On this latter point, it is important to note that forms of ‘hard money’ such as physical gold and silver should be viewed as retaining a constant unit of account (e.g. an ounce or gram of gold) and that the value of a government-issued currency (e.g. the Australian dollar) fluctuates consistent with the management of the currency by the issuing government.
Hence, under this view, the price of gold or silver has not gone up or down, but rather the value of the Australian dollar has risen or fallen relative to say an ounce or gram of physical gold.
In this context, the value of the Australian dollar has experienced a sustained and dramatic fall of 76.2% over the past 21.5 years since the onset of the Asian Financial Crisis relative to ‘hard money’ such as physical gold.
For example, at the start of the Asian Financial Crisis on 2 July 1997, one Australian dollar was equivalent to 6.38% of a gram of gold, only to be worth 1.56% of a gram of gold on 31 December 2018 (as illustrated on Graph 2 below).
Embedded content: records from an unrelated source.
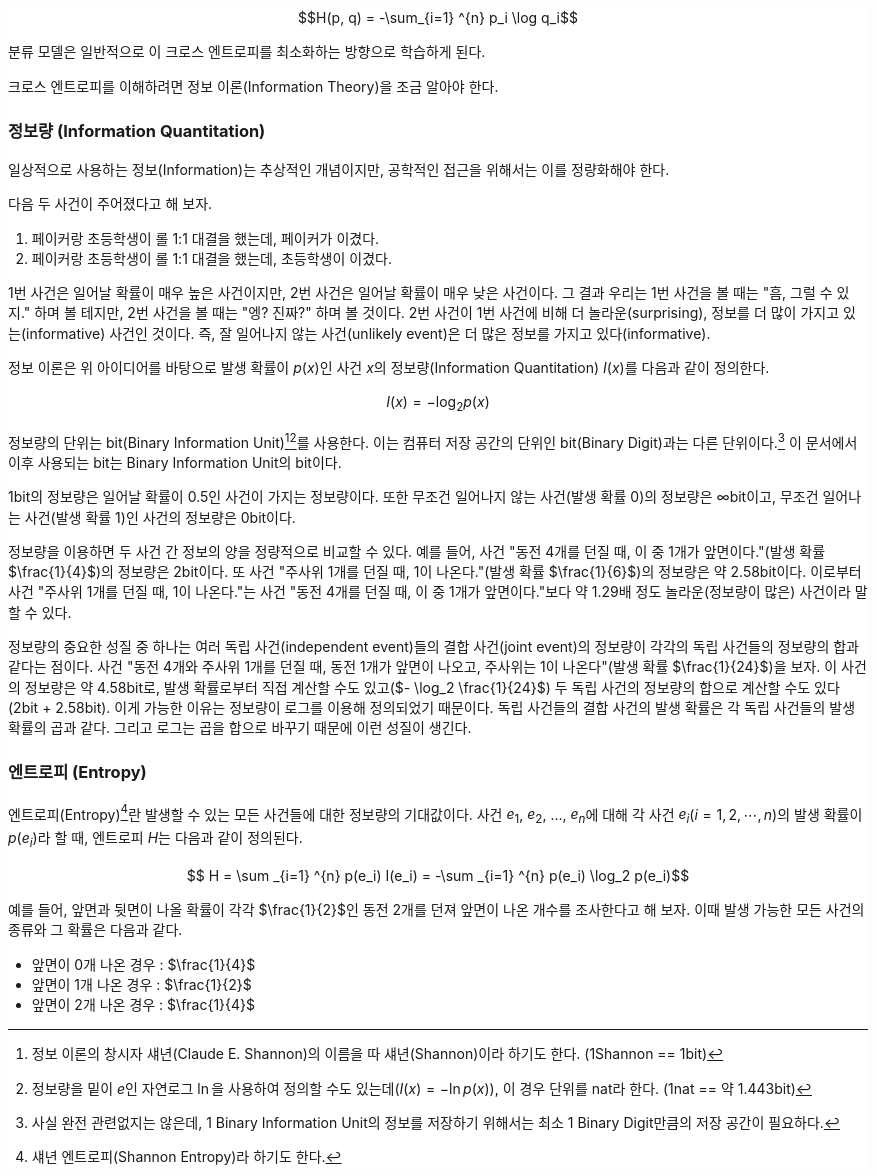 
$$H(p, q) = -\sum_{i=1} ^{n} p_i \log q_i$$



분류 모델은 일반적으로 이 크로스 엔트로피를 최소화하는 방향으로 학습하게 된다.

크로스 엔트로피를 이해하려면 정보 이론(Information Theory)을 조금 알아야 한다.

### 정보량 (Information Quantitation)

일상적으로 사용하는 정보(Information)는 추상적인 개념이지만, 공학적인 접근을 위해서는 이를 정량화해야 한다.

다음 두 사건이 주어졌다고 해 보자.

1. 페이커랑 초등학생이 롤 1:1 대결을 했는데, 페이커가 이겼다.
2. 페이커랑 초등학생이 롤 1:1 대결을 했는데, 초등학생이 이겼다.

1번 사건은 일어날 확률이 매우 높은 사건이지만, 2번 사건은 일어날 확률이 매우 낮은 사건이다. 그 결과 우리는 1번 사건을 볼 때는 "흠, 그럴 수 있지." 하며 볼 테지만, 2번 사건을 볼 때는 "엥? 진짜?" 하며 볼 것이다. 2번 사건이 1번 사건에 비해 더 놀라운(surprising), 정보를 더 많이 가지고 있는(informative) 사건인 것이다. 즉, 잘 일어나지 않는 사건(unlikely event)은 더 많은 정보를 가지고 있다(informative).

정보 이론은 위 아이디어를 바탕으로 발생 확률이 $p(x)$인 사건 $x$의 정보량(Information Quantitation) $I(x)$를 다음과 같이 정의한다. 



$$ I(x) = - \log_2 p(x) $$



정보량의 단위는 bit(Binary Information Unit)[^1][^2]를 사용한다. 이는 컴퓨터 저장 공간의 단위인 bit(Binary Digit)과는 다른 단위이다.[^3] 이 문서에서 이후 사용되는 bit는 Binary Information Unit의 bit이다.

[^1]: 정보 이론의 창시자 섀년(Claude E. Shannon)의 이름을 따 섀년(Shannon)이라 하기도 한다. (1Shannon == 1bit)
[^2]: 정보량을 밑이 $e$인 자연로그 $\ln$을 사용하여 정의할 수도 있는데($I(x) = - \ln p(x)$), 이 경우 단위를 nat라 한다. (1nat == 약 1.443bit)
[^3]: 사실 완전 관련없지는 않은데, 1 Binary Information Unit의 정보를 저장하기 위해서는 최소 1 Binary Digit만큼의 저장 공간이 필요하다.

1bit의 정보량은 일어날 확률이 0.5인 사건이 가지는 정보량이다. 또한 무조건 일어나지 않는 사건(발생 확률 0)의 정보량은 ∞bit이고, 무조건 일어나는 사건(발생 확률 1)인 사건의 정보량은 0bit이다.

정보량을 이용하면 두 사건 간 정보의 양을 정량적으로 비교할 수 있다. 예를 들어, 사건 "동전 4개를 던질 때, 이 중 1개가 앞면이다."(발생 확률 $\frac{1}{4}$)의 정보량은 2bit이다. 또 사건 "주사위 1개를 던질 때, 1이 나온다."(발생 확률 $\frac{1}{6}$)의 정보량은 약 2.58bit이다. 이로부터 사건 "주사위 1개를 던질 때, 1이 나온다."는 사건 "동전 4개를 던질 때, 이 중 1개가 앞면이다."보다 약 1.29배 정도 놀라운(정보량이 많은) 사건이라 말할 수 있다.

정보량의 중요한 성질 중 하나는 여러 독립 사건(independent event)들의 결합 사건(joint event)의 정보량이 각각의 독립 사건들의 정보량의 합과 같다는 점이다. 사건 "동전 4개와 주사위 1개를 던질 때, 동전 1개가 앞면이 나오고, 주사위는 1이 나온다"(발생 확률 $\frac{1}{24}$)을 보자. 이 사건의 정보량은 약 4.58bit로, 발생 확률로부터 직접 계산할 수도 있고($- \log_2 \frac{1}{24}$) 두 독립 사건의 정보량의 합으로 계산할 수도 있다(2bit + 2.58bit). 이게 가능한 이유는 정보량이 로그를 이용해 정의되었기 때문이다. 독립 사건들의 결합 사건의 발생 확률은 각 독립 사건들의 발생 확률의 곱과 같다. 그리고 로그는 곱을 합으로 바꾸기 때문에 이런 성질이 생긴다.

### 엔트로피 (Entropy)

엔트로피(Entropy)[^5]란 발생할 수 있는 모든 사건들에 대한 정보량의 기대값이다. 사건 $e_1$, $e_2$, …, $e_n$에 대해 각 사건 $e_i$($i = 1, 2, \cdots, n$)의 발생 확률이 $p(e_i)$라 할 때, 엔트로피 $H$는 다음과 같이 정의된다.

[^5]: 섀년 엔트로피(Shannon Entropy)라 하기도 한다.



$$ H = \sum _{i=1} ^{n} p(e_i) I(e_i) = -\sum _{i=1} ^{n} p(e_i) \log_2 p(e_i)$$



예를 들어, 앞면과 뒷면이 나올 확률이 각각 $\frac{1}{2}$인 동전 2개를 던져 앞면이 나온 개수를 조사한다고 해 보자. 이때 발생 가능한 모든 사건의 종류와 그 확률은 다음과 같다.

- 앞면이 0개 나온 경우 : $\frac{1}{4}$
- 앞면이 1개 나온 경우 : $\frac{1}{2}$
- 앞면이 2개 나온 경우 : $\frac{1}{4}$


[^6]: 사건(의 확률) 분포가 균등할수록(uniform)
[^7]: 사건(의 확률) 분포가 결정적일수록(deterministic)
[^8]: `Bird` - `Cat`을 계산할 수는 없지 않은가.
[^9]: 이런 식의 표기법을 원-핫 인코딩(one-hot encoding)라 하고, 이렇게 만들어진 벡터를 원-핫 벡터(one-hot vector)라 한다. $n$개의 클래스가 있을 때, 원-핫 인코딩은 크기 $n$짜리 벡터의 인덱스 $1$ ~ $n$에 클래스를 하나씩 매칭시킨 다음, 해당하는 클래스의 인덱스에는 1을, 나머지에는 0을 넣어 만들 수 있다.
[^10]: 상대 엔트로피(Relative Entropy), Information Gain, Information Divergence 등으로도 불린다.
[^11]: $D_{KL}(p \Vert q)$로도 표기한다.
[^12]: 증명은 젠슨 부등식(Jensen’s Inequality)을 이용해서 한다.
[^13]: 그래서 고안된 것이 젠슨-섀넌 발산(JSD, JS Divergence, Jensen-Shannon Divergence)이다. 두 확률분포 두 확률분포 $p[p_1, p_2, \cdots, p_n]$, $q[q_1, q_2, \cdots, q_n]$에 대해, 젠슨-섀넌 발산 $JSD(p, \, q)$는 $JSD(p, \, q) = \frac{1}{2} KL(p \Vert \frac{p + q}{2}) + \frac{1}{2} KL(q \Vert \frac{p + q}{2})$으로 정의된다. 젠슨-섀넌 발산은 대칭적(symmetric)이어서 거리 개념으로 사용해도 된다. 하지만 계산의 복잡성 때문인지 쿨백-라이블러 발산보다 잘 사용되지 않는다.
[^14]: 분모에 0이 들어가 계산이 불가능해진다.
Graph 2: Australian Dollar – Gold Exchange Rate 1997 – 2018
This sustained collapse in the value of the Australian dollar is a dramatic alternative interpretation as to the dollar’s purchasing power compared to the AUD‑USD exchange rate.
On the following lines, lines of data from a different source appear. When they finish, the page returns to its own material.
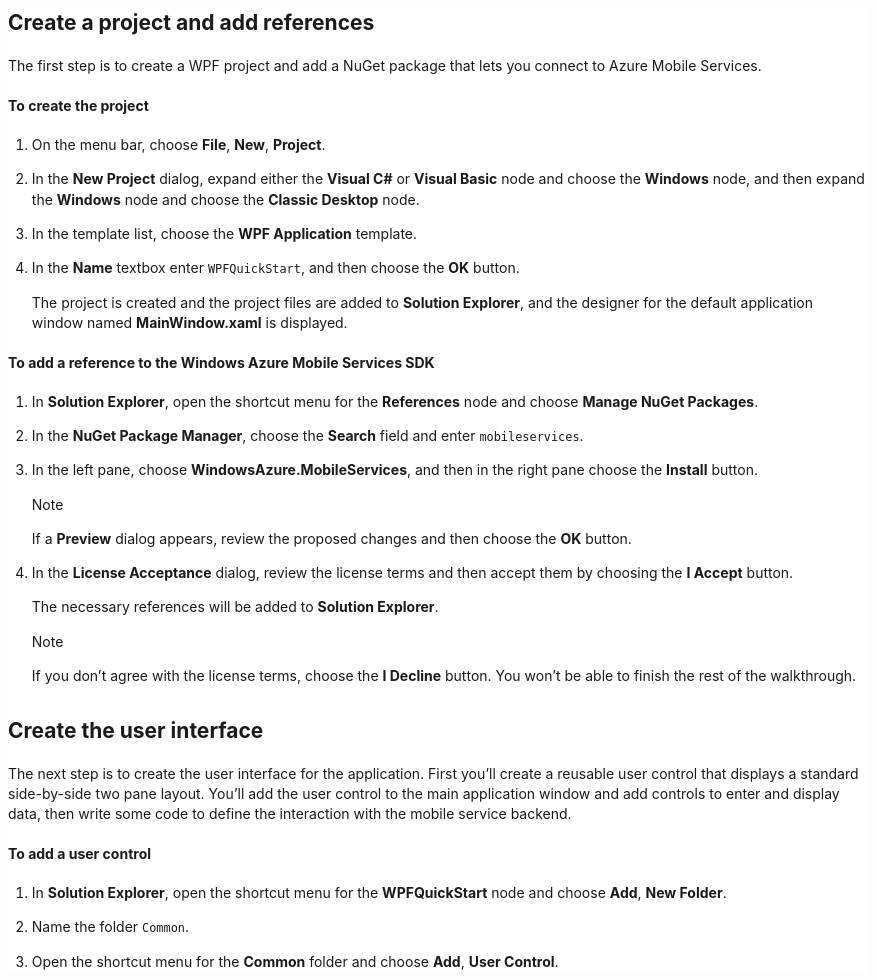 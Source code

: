 ## Create a project and add references  
 The first step is to create a WPF project and add a NuGet package that lets you connect to Azure Mobile Services.  
  
#### To create the project  
  
1.  On the menu bar, choose **File**, **New**, **Project**.  
  
2.  In the **New Project** dialog, expand either the **Visual C#** or **Visual Basic** node and choose the **Windows** node, and then expand the **Windows** node and choose the **Classic Desktop** node.  
  
3.  In the template list, choose the **WPF Application** template.  
  
4.  In the **Name** textbox enter `WPFQuickStart`, and then choose the **OK** button.  
  
     The project is created and the project files are added to **Solution Explorer**, and the designer for the default application window named **MainWindow.xaml** is displayed.  
  
#### To add a reference to the Windows Azure Mobile Services SDK  
  
1.  In **Solution Explorer**, open the shortcut menu for the **References** node and choose **Manage NuGet Packages**.  
  
2.  In the **NuGet Package Manager**, choose the **Search** field and enter `mobileservices`.  
  
3.  In the left pane, choose **WindowsAzure.MobileServices**, and then in the right pane choose the **Install** button.  
  
    > [!NOTE]
    >  If a **Preview** dialog appears, review the proposed changes and then choose the **OK** button.  
  
4.  In the **License Acceptance** dialog, review the license terms and then accept them by choosing the **I Accept** button.  
  
     The necessary references will be added to **Solution Explorer**.  
  
    > [!NOTE]
    >  If you don’t agree with the license terms, choose the **I Decline** button. You won’t be able to finish the rest of the walkthrough.  
  
## Create the user interface  
 The next step is to create the user interface for the application. First you’ll create a reusable user control that displays a standard side-by-side two pane layout. You’ll add the user control to the main application window and add controls to enter and display data, then write some code to define the interaction with the mobile service backend.  
  
#### To add a user control  
  
1.  In **Solution Explorer**, open the shortcut menu for the **WPFQuickStart** node and choose **Add**, **New Folder**.  
  
2.  Name the folder `Common`.  
  
3.  Open the shortcut menu for the **Common** folder and choose **Add**, **User Control**.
When the Australian dollar is viewed in the context of gold, Australians should note that:
the Australian Government (including the RBA) have mismanaged the value of the dollar over the past two decades through excessive ‘fiat currency and credit creation’;
the prices of real goods and services in Australia have not, in large part, been going up because these items are worth more, but rather because the value of the Australian dollar has been falling;
the sustained loss in purchasing power of the Australian dollar is the basis of the cost of living pressures and high house prices rises (and excessive debt levels) faced by Australian households;
existing cost of living pressures faced by Australian households (which has been consistently ranked by Australians as their number one economic issue) can only be addressed once the ongoing declining value of the Australian dollar relatively to ‘hard money’ is resolved; and
the recent public statements by senior RBA officials of lowering domestic official interest rates (potentially to zero) and introducing quantitative easing in the face of an international economic shock only points to a further reduction in the purchasing power of the Australia dollar relative to traditional forms of ‘hard money’.
Moreover, the conclusion reached by former Prime Minister John Howard in relation to the 1997 Asian Financial Crisis that:
“The flexible exchange rate then enjoyed by Australia played a crucial role in our avoiding the impact of the Asian economic downturn. An economic adjustment, as a consequence of the downturn, was unavoidable. That adjustment was taken on the exchange rate. The value of
the Australian dollar fell.
"Wisely the Reserve Bank kept its nerve by not lifting interest rates, and we rode through the Asian economic decline virtually unscathed.”
Rather, the failure of his Government (as well as subsequent federal governments) to defend the value of the Australian dollar relative to traditional forms of ‘hard money’ have had sustained and consequential impacts on the Australian economy two decades later including crippling cost of living pressures and the largest real estate price and household debt bubbles in Australian history.
John Adams is the Chief Economist for As Good as Gold Australia
 The theory of PPP states that the exchange rate between two countries is equivalent to the ratio of the currencies’ respective purchasing powers.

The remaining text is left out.